Road Test of the Year 2019: Porsche 911
Whenever Porsche brings out a new 911, it’s destined to feature in the motoring media’s big group tests for that year. It’s not really surprising though, as for decades this has been the benchmark against which every sports car is marked – by manufacturers and critics alike.
Not that you can tell by glancing at it – unless, that is, you look over the engine cover, where you’ll see nine slits either side of two reflective strips. (And you can thank Jack Evans for that pub-chat knowledge.)
It’s a cliché that the established German looks the same every time, and, well, it pretty much does. What you’re looking at here, though, is a much-overhauled version of the classic formula, even if aesthetics wouldn’t suggest so.
To be more precise, this is a Carrera S – the not- quite-base-but-near-enough version of the car.
That means its now-turbocharged flat-six engine kicks 444bhp out to the back wheels that it hangs over. Which, of course, makes it the perfect car for me to have started a very damp RTOTY week with.
A drive from our middle-of-nowhere rented hub out to the shoot location didn’t leave me initially convinced this would really be a week, though.
I found myself in convoy chasing Darren piloting the Golf, which looked to be a perfect fit for the tight, damp back roads on offer en route.
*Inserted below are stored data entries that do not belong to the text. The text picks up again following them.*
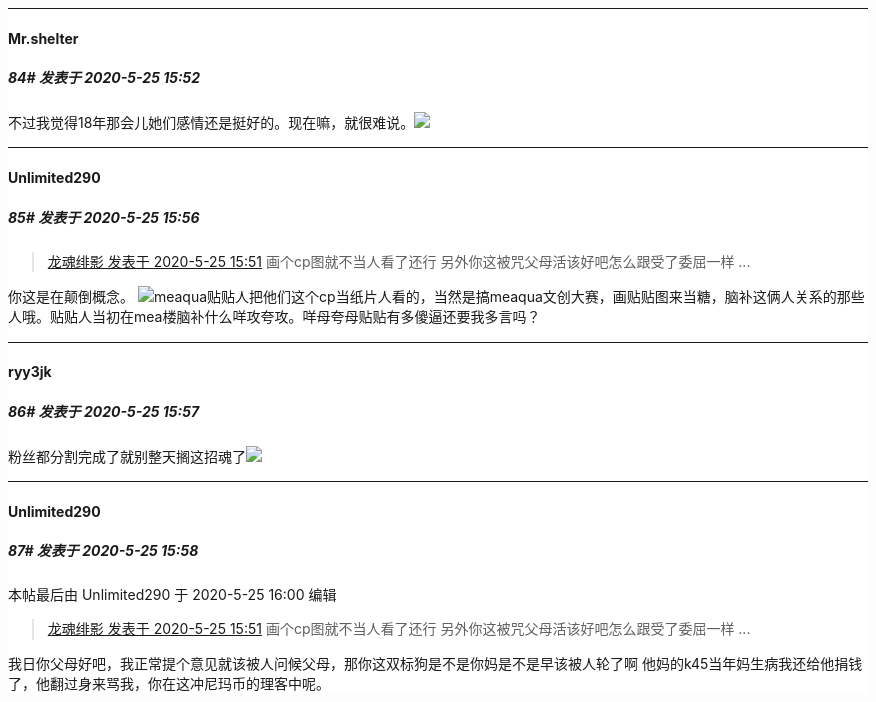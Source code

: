 





*****

####  Mr.shelter  
##### 84#       发表于 2020-5-25 15:52




不过我觉得18年那会儿她们感情还是挺好的。现在嘛，就很难说。<img src="https://static.saraba1st.com/image/smiley/face2017/067.png" referrerpolicy="no-referrer">







*****

####  Unlimited290  
##### 85#       发表于 2020-5-25 15:56



<blockquote><a href="httphttps://bbs.saraba1st.com/2b/forum.php?mod=redirect&amp;goto=findpost&amp;pid=47553026&amp;ptid=1937470" target="_blank">龙魂绯影 发表于 2020-5-25 15:51</a>
画个cp图就不当人看了还行
另外你这被咒父母活该好吧怎么跟受了委屈一样 ...</blockquote>
你这是在颠倒概念。
<img src="https://static.saraba1st.com/image/smiley/face2017/067.png" referrerpolicy="no-referrer">meaqua贴贴人把他们这个cp当纸片人看的，当然是搞meaqua文创大赛，画贴贴图来当糖，脑补这俩人关系的那些人哦。贴贴人当初在mea楼脑补什么咩攻夸攻。咩母夸母贴贴有多傻逼还要我多言吗？







*****

####  ryy3jk  
##### 86#       发表于 2020-5-25 15:57




粉丝都分割完成了就别整天搁这招魂了<img src="https://static.saraba1st.com/image/smiley/face2017/068.png" referrerpolicy="no-referrer">







*****

####  Unlimited290  
##### 87#       发表于 2020-5-25 15:58



 本帖最后由 Unlimited290 于 2020-5-25 16:00 编辑 
<blockquote><a href="httphttps://bbs.saraba1st.com/2b/forum.php?mod=redirect&amp;goto=findpost&amp;pid=47553026&amp;ptid=1937470" target="_blank">龙魂绯影 发表于 2020-5-25 15:51</a>
画个cp图就不当人看了还行
另外你这被咒父母活该好吧怎么跟受了委屈一样 ...</blockquote>
我日你父母好吧，我正常提个意见就该被人问候父母，那你这双标狗是不是你妈是不是早该被人轮了啊
他妈的k45当年妈生病我还给他捐钱了，他翻过身来骂我，你在这冲尼玛币的理客中呢。
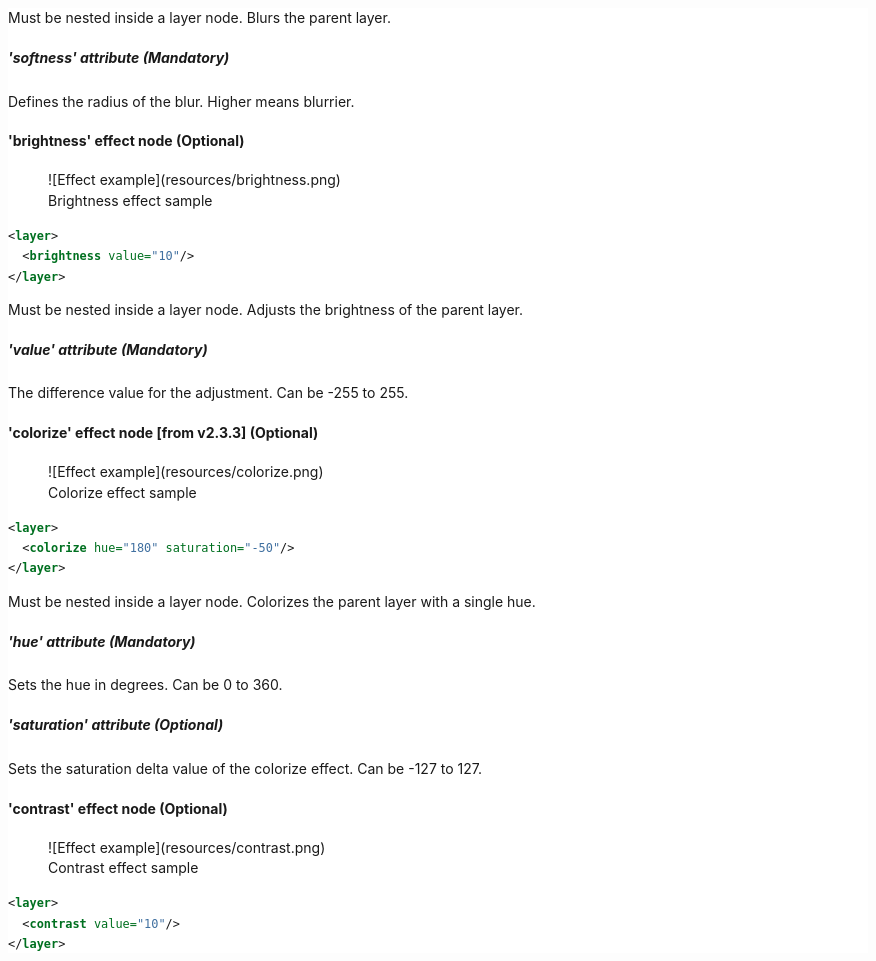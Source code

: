 Must be nested inside a layer node. Blurs the parent layer.

##### 'softness' attribute (Mandatory)

Defines the radius of the blur. Higher means blurrier.

#### 'brightness' effect node (Optional)

<figure markdown>
  ![Effect example](resources/brightness.png)
  <figcaption>Brightness effect sample</figcaption>
</figure>

```xml
<layer>
  <brightness value="10"/>
</layer>
```

Must be nested inside a layer node. Adjusts the brightness of the parent layer.

##### 'value' attribute (Mandatory)

The difference value for the adjustment. Can be -255 to 255.

#### 'colorize' effect node [from v2.3.3] (Optional)

<figure markdown>
  ![Effect example](resources/colorize.png)
  <figcaption>Colorize effect sample</figcaption>
</figure>

```xml
<layer>
  <colorize hue="180" saturation="-50"/>
</layer>
```

Must be nested inside a layer node. Colorizes the parent layer with a single hue.

##### 'hue' attribute (Mandatory)

Sets the hue in degrees. Can be 0 to 360.

##### 'saturation' attribute (Optional)

Sets the saturation delta value of the colorize effect. Can be -127 to 127.

#### 'contrast' effect node (Optional)

<figure markdown>
  ![Effect example](resources/contrast.png)
  <figcaption>Contrast effect sample</figcaption>
</figure>

```xml
<layer>
  <contrast value="10"/>
</layer>
```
My efforts to keep up proved somewhat naive, with the 911 very keen to spin its wheels up coming out of tight exits, seeming a little too light on its feet to properly take on corners and its deceptive width proving very problematic at one particular ancient bridge.
Consider this a public apology to the nice man in a Ford Transit held up behind me as I tried not to scrape those glorious gold wheels.
It’s fair to say that initial impressions hadn’t been great. But I had a sneaking suspicion that once the roads opened up and dried out a touch, I’d get to experience what reviewers before me have banged on about for decades with the 911. I’m happy to report that’s very much the case.
Given the right amount of road and a calculated application of the throttle, the flat-six motor suddenly bursts into a heavy metal concert, rocketing the Carrera S into the next corner with real theatre coming from the twin- exhaust exit. It may get left in the dust by the McLaren we have here, but the level of drama isn’t all that far behind.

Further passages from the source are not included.